→ TASK DIRECTIONS: Set down the records below in full, exactly as they read.

→ Items from a dataset:

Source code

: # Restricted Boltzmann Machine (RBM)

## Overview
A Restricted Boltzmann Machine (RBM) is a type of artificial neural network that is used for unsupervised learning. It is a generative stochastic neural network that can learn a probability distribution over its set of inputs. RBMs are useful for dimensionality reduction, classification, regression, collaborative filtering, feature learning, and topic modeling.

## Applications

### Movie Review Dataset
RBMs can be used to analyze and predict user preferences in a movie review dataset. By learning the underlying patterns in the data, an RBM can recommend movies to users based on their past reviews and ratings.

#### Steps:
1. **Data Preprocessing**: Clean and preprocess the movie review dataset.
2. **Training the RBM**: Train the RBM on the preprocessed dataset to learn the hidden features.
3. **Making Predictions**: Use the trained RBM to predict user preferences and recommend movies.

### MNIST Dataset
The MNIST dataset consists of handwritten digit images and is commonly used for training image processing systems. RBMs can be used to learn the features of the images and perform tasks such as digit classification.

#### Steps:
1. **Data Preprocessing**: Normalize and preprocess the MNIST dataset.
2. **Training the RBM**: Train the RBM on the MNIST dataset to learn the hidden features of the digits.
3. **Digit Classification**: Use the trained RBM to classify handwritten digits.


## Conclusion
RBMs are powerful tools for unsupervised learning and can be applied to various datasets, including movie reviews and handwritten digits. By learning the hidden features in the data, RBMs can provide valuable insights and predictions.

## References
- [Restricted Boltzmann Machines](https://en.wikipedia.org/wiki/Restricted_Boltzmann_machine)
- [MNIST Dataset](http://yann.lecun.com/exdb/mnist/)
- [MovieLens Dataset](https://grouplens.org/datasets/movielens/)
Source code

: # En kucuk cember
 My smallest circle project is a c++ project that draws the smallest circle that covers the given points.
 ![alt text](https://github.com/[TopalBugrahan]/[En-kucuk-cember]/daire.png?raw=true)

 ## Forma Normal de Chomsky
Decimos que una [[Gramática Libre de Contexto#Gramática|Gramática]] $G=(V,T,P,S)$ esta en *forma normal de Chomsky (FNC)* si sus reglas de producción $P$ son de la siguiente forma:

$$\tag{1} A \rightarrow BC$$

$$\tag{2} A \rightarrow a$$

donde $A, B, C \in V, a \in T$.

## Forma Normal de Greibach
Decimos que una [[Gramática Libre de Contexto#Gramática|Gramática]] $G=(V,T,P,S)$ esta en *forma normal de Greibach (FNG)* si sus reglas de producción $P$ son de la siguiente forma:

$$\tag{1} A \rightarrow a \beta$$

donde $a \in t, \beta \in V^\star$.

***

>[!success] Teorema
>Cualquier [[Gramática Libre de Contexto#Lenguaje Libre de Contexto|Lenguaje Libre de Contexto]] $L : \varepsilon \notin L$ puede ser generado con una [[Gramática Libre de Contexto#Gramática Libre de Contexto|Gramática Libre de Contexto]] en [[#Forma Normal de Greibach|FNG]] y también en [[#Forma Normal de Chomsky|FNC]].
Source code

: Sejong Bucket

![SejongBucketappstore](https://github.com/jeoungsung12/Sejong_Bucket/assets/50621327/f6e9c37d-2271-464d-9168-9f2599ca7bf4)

→ OUTPUT OF THE TASK:
Source code

: # Restricted Boltzmann Machine (RBM)

## Overview
A Restricted Boltzmann Machine (RBM) is a type of artificial neural network that is used for unsupervised learning. It is a generative stochastic neural network that can learn a probability distribution over its set of inputs. RBMs are useful for dimensionality reduction, classification, regression, collaborative filtering, feature learning, and topic modeling.

## Applications

### Movie Review Dataset
RBMs can be used to analyze and predict user preferences in a movie review dataset. By learning the underlying patterns in the data, an RBM can recommend movies to users based on their past reviews and ratings.

#### Steps:
1. **Data Preprocessing**: Clean and preprocess the movie review dataset.
2. **Training the RBM**: Train the RBM on the preprocessed dataset to learn the hidden features.
3. **Making Predictions**: Use the trained RBM to predict user preferences and recommend movies.

### MNIST Dataset
The MNIST dataset consists of handwritten digit images and is commonly used for training image processing systems. RBMs can be used to learn the features of the images and perform tasks such as digit classification.

#### Steps:
1. **Data Preprocessing**: Normalize and preprocess the MNIST dataset.
2. **Training the RBM**: Train the RBM on the MNIST dataset to learn the hidden features of the digits.
3. **Digit Classification**: Use the trained RBM to classify handwritten digits.


## Conclusion
RBMs are powerful tools for unsupervised learning and can be applied to various datasets, including movie reviews and handwritten digits. By learning the hidden features in the data, RBMs can provide valuable insights and predictions.

## References
- [Restricted Boltzmann Machines](https://en.wikipedia.org/wiki/Restricted_Boltzmann_machine)
- [MNIST Dataset](http://yann.lecun.com/exdb/mnist/)
- [MovieLens Dataset](https://grouplens.org/datasets/movielens/)
Source code

: # En kucuk cember
 My smallest circle project is a c++ project that draws the smallest circle that covers the given points.
 ![alt text](https://github.com/[TopalBugrahan]/[En-kucuk-cember]/daire.png?raw=true)

 ## Forma Normal de Chomsky
Decimos que una [[Gramática Libre de Contexto#Gramática|Gramática]] $G=(V,T,P,S)$ esta en *forma normal de Chomsky (FNC)* si sus reglas de producción $P$ son de la siguiente forma:

$$\tag{1} A \rightarrow BC$$

$$\tag{2} A \rightarrow a$$

donde $A, B, C \in V, a \in T$.

## Forma Normal de Greibach
Decimos que una [[Gramática Libre de Contexto#Gramática|Gramática]] $G=(V,T,P,S)$ esta en *forma normal de Greibach (FNG)* si sus reglas de producción $P$ son de la siguiente forma:

$$\tag{1} A \rightarrow a \beta$$

donde $a \in t, \beta \in V^\star$.

***

>[!success] Teorema
>Cualquier [[Gramática Libre de Contexto#Lenguaje Libre de Contexto|Lenguaje Libre de Contexto]] $L : \varepsilon \notin L$ puede ser generado con una [[Gramática Libre de Contexto#Gramática Libre de Contexto|Gramática Libre de Contexto]] en [[#Forma Normal de Greibach|FNG]] y también en [[#Forma Normal de Chomsky|FNC]].
Source code

: Sejong Bucket

![SejongBucketappstore](https://github.com/jeoungsung12/Sejong_Bucket/assets/50621327/f6e9c37d-2271-464d-9168-9f2599ca7bf4)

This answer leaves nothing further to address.